Surprise! It’s Been a Decent Decade for Stocks

It’s funny how a pretty good decade for stocks can sneak up on everyone while they focus on an underperforming economy, bipartisan political masochism and financial crises (both past and prospective).

But a decent decade of returns is exactly what stock investors experienced over the past ten years, without necessarily knowing it. The total annual rate of return for the Standard & Poor’s 500 index (including dividends) during the decade that ended Feb. 28 was 8.24%.

This places the past decade’s performance by large U.S. stocks roughly in the middle range of all ten-year periods since the 1930s -- even as most investors seem to believe that stocks have been dead money at best over that span. The average trailing ten-year annual return for the S&P 500 since the mid-1930s is 10.5%, says market strategist Keith Lerner of SunTrust Bank.

The decent appreciation of the past decade has much to do, of course, with the particular patch of the calendar that we are now passing through. Exactly a decade ago, in March 2003, the market was testing its bear-market lows of the tech-stock bust, while nervously awaiting the U.S. invasion of Iraq.

The market went on to double to its 2007 high, be cut in half during the 2008-2009 financial panic and recession, and since march 2009 has gained 140%. Along with a rising dividend stream over most of that span, these two bull markets wrapped around a collapse have produced the aforementioned average of 8.24% a year.

By reaching the 10th anniversary of that moment before the mid-2000s bull market took off, we’ve also come to a point where the trailing ten-year return has nosed above the trailing 20-year figure – meaning that, for the first time in a long while, the past decade was better than the one before it.

According to FactSet data compiled by the Philadelphia investment manager AJO Partners, the comprehensive Dow Jones US Total Stock Market index delivered 9.13% annualized over the ten years through February, slightly ahead of the 8.61% for the trailing 20 years, which began with Bill Clinton’s first weeks in office.

The fact that the past ten years have been decently profitable for investors who stood pat represents a swift comeback from the equities’ woeful stretch culminating in the March 2009 liquidation climax, when the trailing ten-year return was a 3.4% annualized loss.

This recovery to respectability is thanks to the outsized gains produced by the present four-year uptrend, which ranks as the sixth-best bull market of all-time, according to BofA Merrill Lynch.

Of course, graded on a proper curve, the past decade’s rewards might hardly seem satisfactory, or worth the intervening pain. The terror of the crushing bear market, the dependence on unprecedented government and central-bank intervention, the slow bleed of equity wealth to inflationary forces – for many, even 8.24% a year before taxes will seem insufficient compensation.
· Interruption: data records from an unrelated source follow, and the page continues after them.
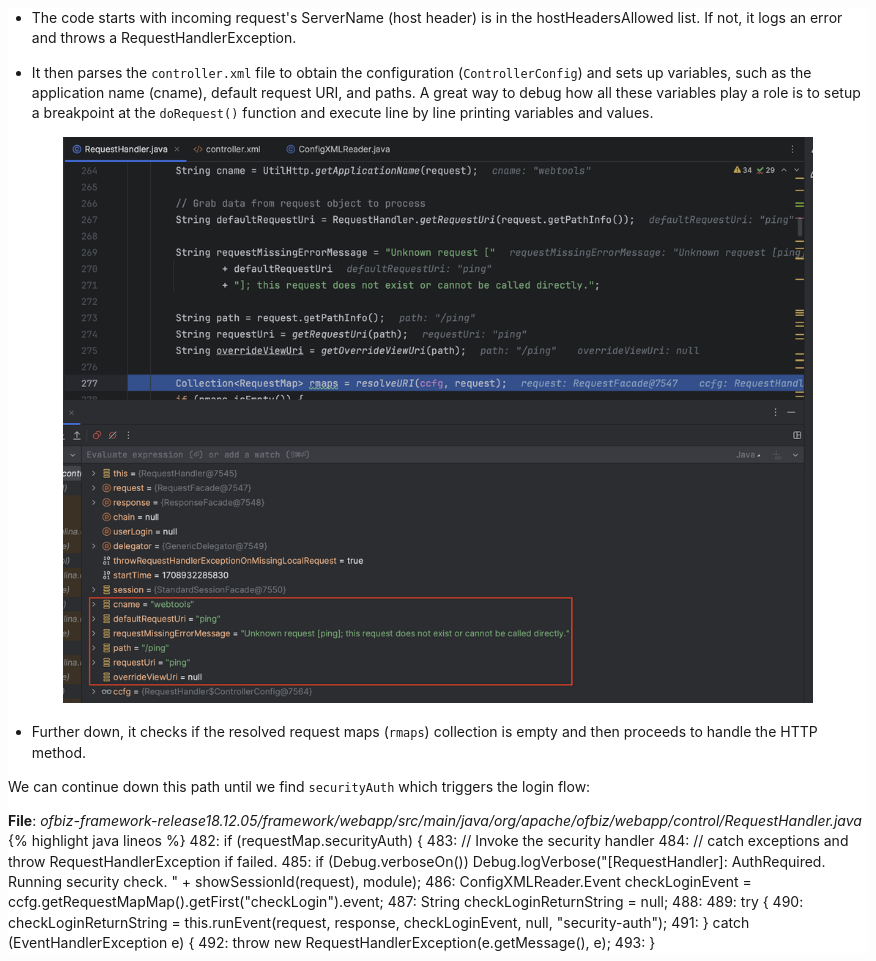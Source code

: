 * The code starts with incoming request's ServerName (host header) is in the hostHeadersAllowed list. If not, it logs an error and throws a RequestHandlerException.

* It then parses the `controller.xml` file to obtain the configuration (`ControllerConfig`) and sets up variables, such as the application name (cname), default request URI, and paths. A great way to debug how all these variables play a role is to setup a breakpoint at the `doRequest()` function and execute line by line printing variables and values. 

<div align='center'><img src="/images/2024/apache_ofbiz_runtime_debugging.png" alt="Apache OFBiz runtime debugging" width="750"/></div>

* Further down, it checks if the resolved request maps (`rmaps`) collection is empty and then proceeds to handle the HTTP method.

We can continue down this path until we find `securityAuth` which triggers the login flow:

**File**: *ofbiz-framework-release18.12.05/framework/webapp/src/main/java/org/apache/ofbiz/webapp/control/RequestHandler.java*
{% highlight java lineos %}
482:   if (requestMap.securityAuth) {
483:       // Invoke the security handler
484:       // catch exceptions and throw RequestHandlerException if failed.
485:       if (Debug.verboseOn()) Debug.logVerbose("[RequestHandler]: AuthRequired. Running security check. " + showSessionId(request), module);
486:       ConfigXMLReader.Event checkLoginEvent = ccfg.getRequestMapMap().getFirst("checkLogin").event;
487:       String checkLoginReturnString = null;
488: 
489:       try {
490:           checkLoginReturnString = this.runEvent(request, response, checkLoginEvent, null, "security-auth");
491:       } catch (EventHandlerException e) {
492:           throw new RequestHandlerException(e.getMessage(), e);
493:       }
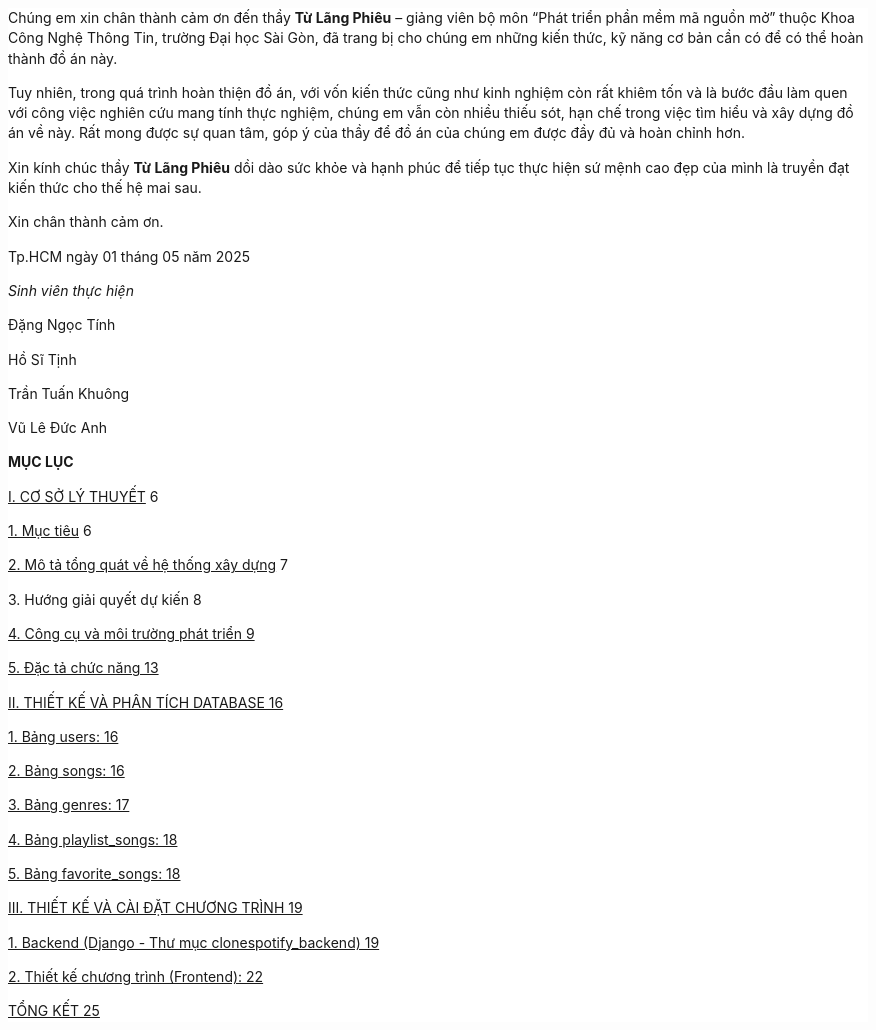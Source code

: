 Chúng em xin chân thành cảm ơn đến thầy **Từ Lãng Phiêu** – giảng viên bộ môn “Phát triển phần mềm mã nguồn mở” thuộc Khoa Công Nghệ Thông Tin, trường Đại học Sài Gòn, đã trang bị cho chúng em những kiến thức, kỹ năng cơ bản cần có để có thể hoàn thành đồ án này.

Tuy nhiên, trong quá trình hoàn thiện đồ án, với vốn kiến thức cũng như kinh nghiệm còn rất khiêm tốn và là bước đầu làm quen với công việc nghiên cứu mang tính thực nghiệm, chúng em vẫn còn nhiều thiếu sót, hạn chế trong việc tìm hiểu và xây dựng đồ án về này. Rất mong được sự quan tâm, góp ý của thầy để đồ án của chúng em được đầy đủ và hoàn chỉnh hơn.

Xin kính chúc thầy **Từ Lãng Phiêu** dồi dào sức khỏe và hạnh phúc để tiếp tục thực hiện sứ mệnh cao đẹp của mình là truyền đạt kiến thức cho thế hệ mai sau.

Xin chân thành cảm ơn.

Tp.HCM ngày 01 tháng 05 năm 2025

_Sinh viên thực hiện_

Đặng Ngọc Tính

Hồ Sĩ Tịnh

Trần Tuấn Khuông

Vũ Lê Đức Anh

**MỤC LỤC**

[I. CƠ SỞ LÝ THUYẾT](#_2et92p0) 6

[1\. Mục tiêu](#_74j83qo452i3) 6

[2\. Mô tả tổng quát về hệ thống xây dựng](#_1t3h5sf) 7

3\. Hướng giải quyết dự kiến 8

[4\. Công cụ và môi trường phát triển 9](#_e6r4pboc074v)

[5\. Đặc tả chức năng 13](#_x9xoilft631v)

[II. THIẾT KẾ VÀ PHÂN TÍCH DATABASE 16](#_nfzjhhkbxmi)

[1\. Bảng users: 16](#_ry6o6nmau7t6)

[2\. Bảng songs: 16](#_h713v8inyw8g)

[3\. Bảng genres: 17](#_tx87uhxyshhl)

[4\. Bảng playlist_songs: 18](#_l4fzwata0qwm)

[5\. Bảng favorite_songs: 18](#_k01j9hxkzmyr)

[III. THIẾT KẾ VÀ CÀI ĐẶT CHƯƠNG TRÌNH 19](#_68s1ftvkrn9x)

[1\. Backend (Django - Thư mục clonespotify_backend) 19](#_w7pz8rgqhwjt)

[2\. Thiết kế chương trình (Frontend): 22](#_9zfjv8tzwjk4)

[TỔNG KẾT 25](#_2iq8gzs)

#

#
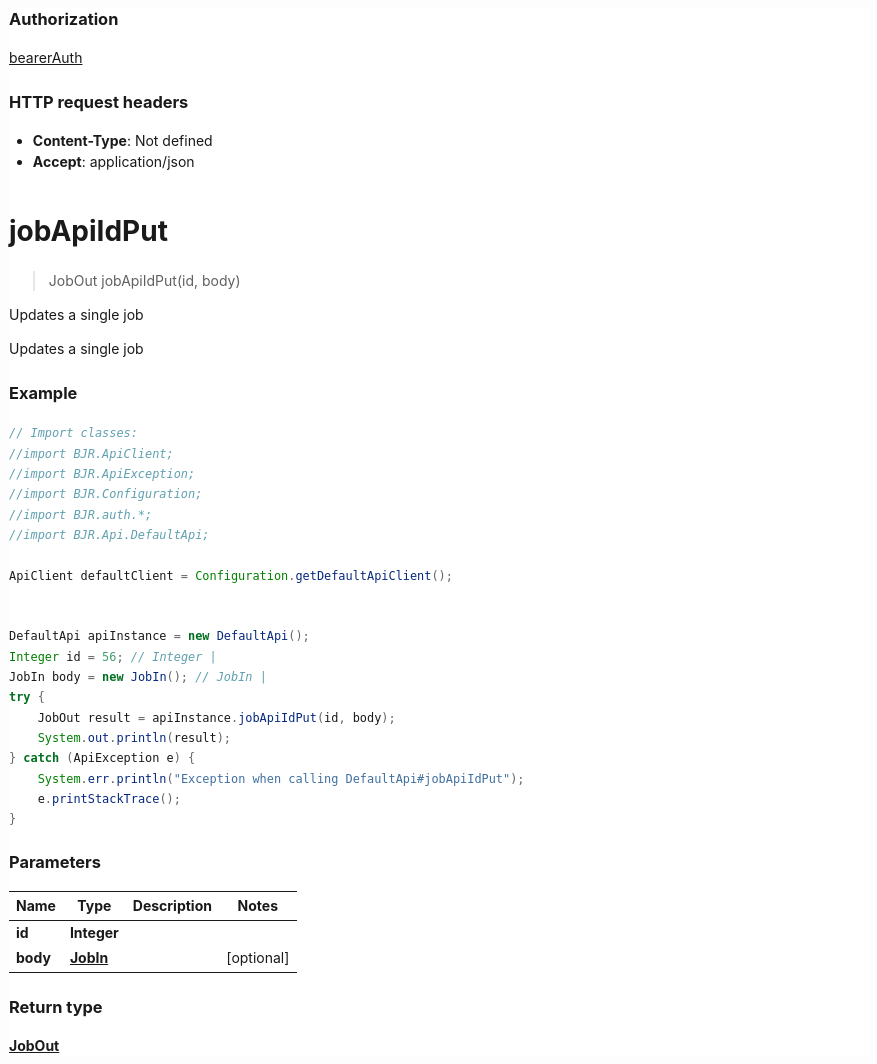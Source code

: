 ### Authorization

[bearerAuth](../README.md#bearerAuth)

### HTTP request headers

 - **Content-Type**: Not defined
 - **Accept**: application/json

<a name="jobApiIdPut"></a>
# **jobApiIdPut**
> JobOut jobApiIdPut(id, body)

Updates a single job

Updates a single job

### Example
```java
// Import classes:
//import BJR.ApiClient;
//import BJR.ApiException;
//import BJR.Configuration;
//import BJR.auth.*;
//import BJR.Api.DefaultApi;

ApiClient defaultClient = Configuration.getDefaultApiClient();


DefaultApi apiInstance = new DefaultApi();
Integer id = 56; // Integer | 
JobIn body = new JobIn(); // JobIn | 
try {
    JobOut result = apiInstance.jobApiIdPut(id, body);
    System.out.println(result);
} catch (ApiException e) {
    System.err.println("Exception when calling DefaultApi#jobApiIdPut");
    e.printStackTrace();
}
```

### Parameters

Name | Type | Description  | Notes
------------- | ------------- | ------------- | -------------
 **id** | **Integer**|  |
 **body** | [**JobIn**](JobIn.md)|  | [optional]

### Return type

[**JobOut**](JobOut.md)
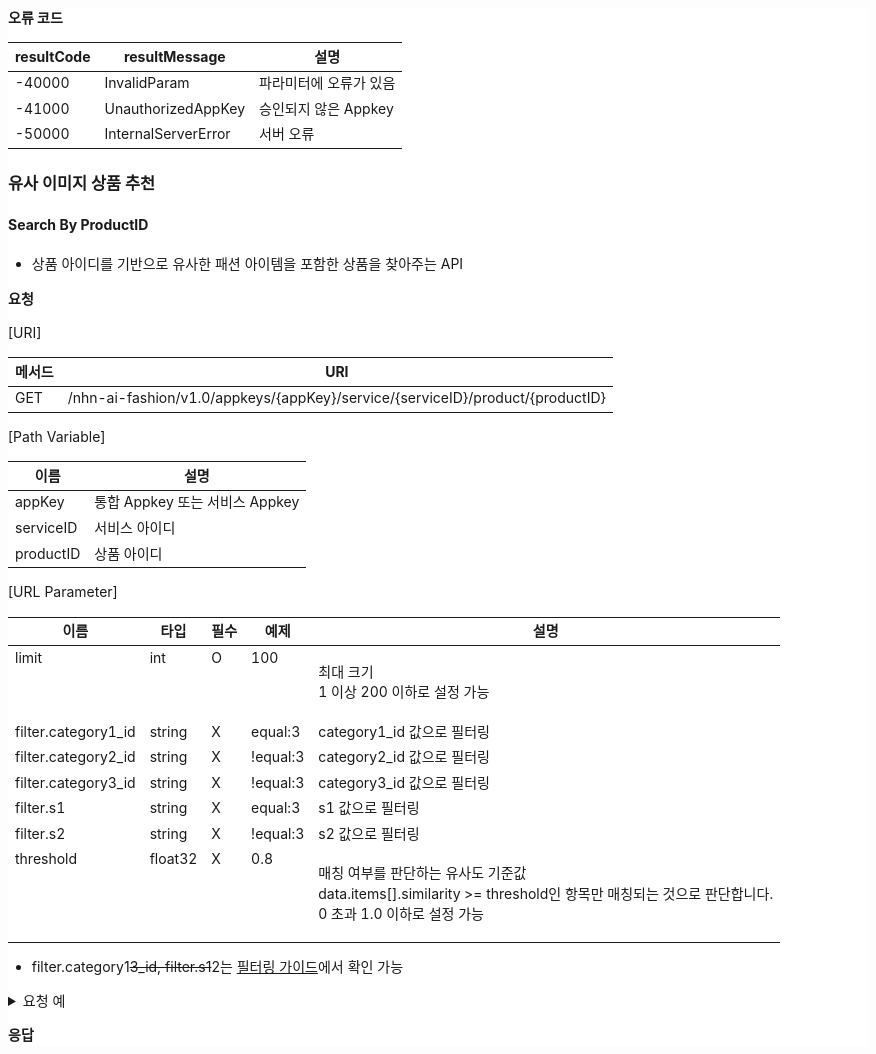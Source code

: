 **오류 코드**

| resultCode | resultMessage       | 설명             |
| ---------- | ------------------- | -------------- |
| -40000     | InvalidParam        | 파라미터에 오류가 있음   |
| -41000     | UnauthorizedAppKey  | 승인되지 않은 Appkey |
| -50000     | InternalServerError | 서버 오류          |

### 유사 이미지 상품 추천

#### Search By ProductID

* 상품 아이디를 기반으로 유사한 패션 아이템을 포함한 상품을 찾아주는 API

**요청**

\[URI]

| 메서드 | URI                                                                           |
| --- | ----------------------------------------------------------------------------- |
| GET | /nhn-ai-fashion/v1.0/appkeys/{appKey}/service/{serviceID}/product/{productID} |

\[Path Variable]

| 이름        | 설명                      |
| --------- | ----------------------- |
| appKey    | 통합 Appkey 또는 서비스 Appkey |
| serviceID | 서비스 아이디                 |
| productID | 상품 아이디                  |

\[URL Parameter]

| 이름                   | 타입      | 필수 | 예제       | 설명                                                                                                            |
| -------------------- | ------- | -- | -------- | ------------------------------------------------------------------------------------------------------------- |
| limit                | int     | O  | 100      | <p>최대 크기<br>1 이상 200 이하로 설정 가능</p>                                                                            |
| filter.category1\_id | string  | X  | equal:3  | category1\_id 값으로 필터링                                                                                         |
| filter.category2\_id | string  | X  | !equal:3 | category2\_id 값으로 필터링                                                                                         |
| filter.category3\_id | string  | X  | !equal:3 | category3\_id 값으로 필터링                                                                                         |
| filter.s1            | string  | X  | equal:3  | s1 값으로 필터링                                                                                                    |
| filter.s2            | string  | X  | !equal:3 | s2 값으로 필터링                                                                                                    |
| threshold            | float32 | X  | 0.8      | <p>매칭 여부를 판단하는 유사도 기준값<br>data.items[].similarity >= threshold인 항목만 매칭되는 것으로 판단합니다.<br>0 초과 1.0 이하로 설정 가능</p> |

* filter.category1~~3\_id, filter.s1~~2는 [필터링 가이드](service-api-guide/#filtering-guide)에서 확인 가능

<details><summary>요청 예</summary></details>

**응답**
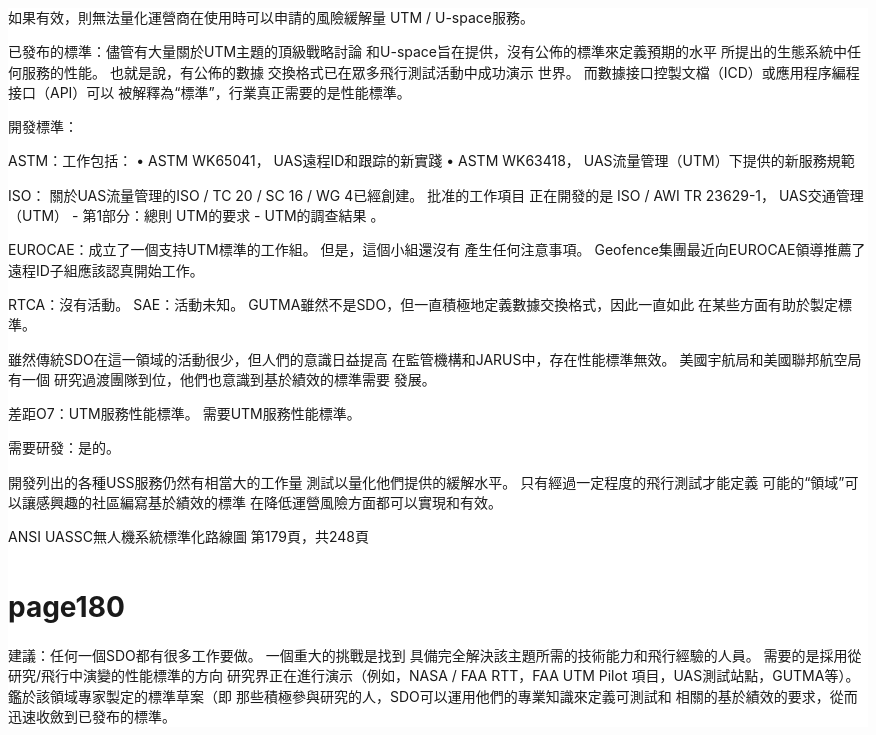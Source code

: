 如果有效，則無法量化運營商在使用時可以申請的風險緩解量 
UTM / U-space服務。 

已發布的標準：儘管有大量關於UTM主題的頂級戰略討論 
和U-space旨在提供，沒有公佈的標準來定義預期的水平 
所提出的生態系統中任何服務的性能。 也就是說，有公佈的數據 
交換格式已在眾多飛行測試活動中成功演示 
世界。 而數據接口控製文檔（ICD）或應用程序編程接口（API）可以 
被解釋為“標準”，行業真正需要的是性能標準。 

開發標準： 

ASTM：工作包括： 
  • ASTM WK65041， UAS遠程ID和跟踪的新實踐 
  • ASTM WK63418， UAS流量管理（UTM）下提供的新服務規範 

ISO： 關於UAS流量管理的ISO / TC 20 / SC 16 / WG 4已經創建。 批准的工作項目 
正在開發的是 ISO / AWI TR 23629-1， UAS交通管理（UTM） - 第1部分：總則 
UTM的要求 - UTM的調查結果 。 

EUROCAE：成立了一個支持UTM標準的工作組。 但是，這個小組還沒有 
產生任何注意事項。 Geofence集團最近向EUROCAE領導推薦了 
遠程ID子組應該認真開始工作。 

RTCA：沒有活動。 
SAE：活動未知。 
GUTMA雖然不是SDO，但一直積極地定義數據交換格式，因此一直如此 
在某些方面有助於製定標準。 

雖然傳統SDO在這一領域的活動很少，但人們的意識日益提高 
在監管機構和JARUS中，存在性能標準無效。 美國宇航局和美國聯邦航空局有一個 
研究過渡團隊到位，他們也意識到基於績效的標準需要 
發展。 

差距O7：UTM服務性能標準。 需要UTM服務性能標準。 

需要研發：是的。 

開發列出的各種USS服務仍然有相當大的工作量 
測試以量化他們提供的緩解水平。 只有經過一定程度的飛行測試才能定義 
可能的“領域”可以讓感興趣的社區編寫基於績效的標準 
在降低運營風險方面都可以實現和有效。

ANSI UASSC無人機系統標準化路線圖 第179頁，共248頁


# page180


建議：任何一個SDO都有很多工作要做。 一個重大的挑戰是找到 
具備完全解決該主題所需的技術能力和飛行經驗的人員。 
需要的是採用從研究/飛行中演變的性能標準的方向 
研究界正在進行演示（例如，NASA / FAA RTT，FAA UTM Pilot 
項目，UAS測試站點，GUTMA等）。 鑑於該領域專家製定的標準草案（即 
那些積極參與研究的人，SDO可以運用他們的專業知識來定義可測試和 
相關的基於績效的要求，從而迅速收斂到已發布的標準。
For equity partisans, though, this does illustrate two central selling points of stocks for those with the time and gut to allow the forces of long-term mean reversion do their work. There has never been a single 20-year span in which U.S. stocks have lost value.

Of course, there is a downside to the fact that stocks since 2003 have performed only a bit below the historical average. Back in 2008 and 2009, the prior ten-year results were so lousy relative to history that an investor looking for the will to “buy low” needed only to have faith that the long-term average would again be approached in coming years. Now, those tailwinds carrying market returns from the extremes toward the long-term average are not nearly as strong.

Looking back over the past eight decades, the previous two times the market recovered from the depths of terrible bear markets to place ten-year returns around current levels were the late 1930s and late 1970s. In both instances, the prior market lows were never revisited -- but there were some tougher, knockabout years to contend with before stocks came to a longer-lasting liftoff phase.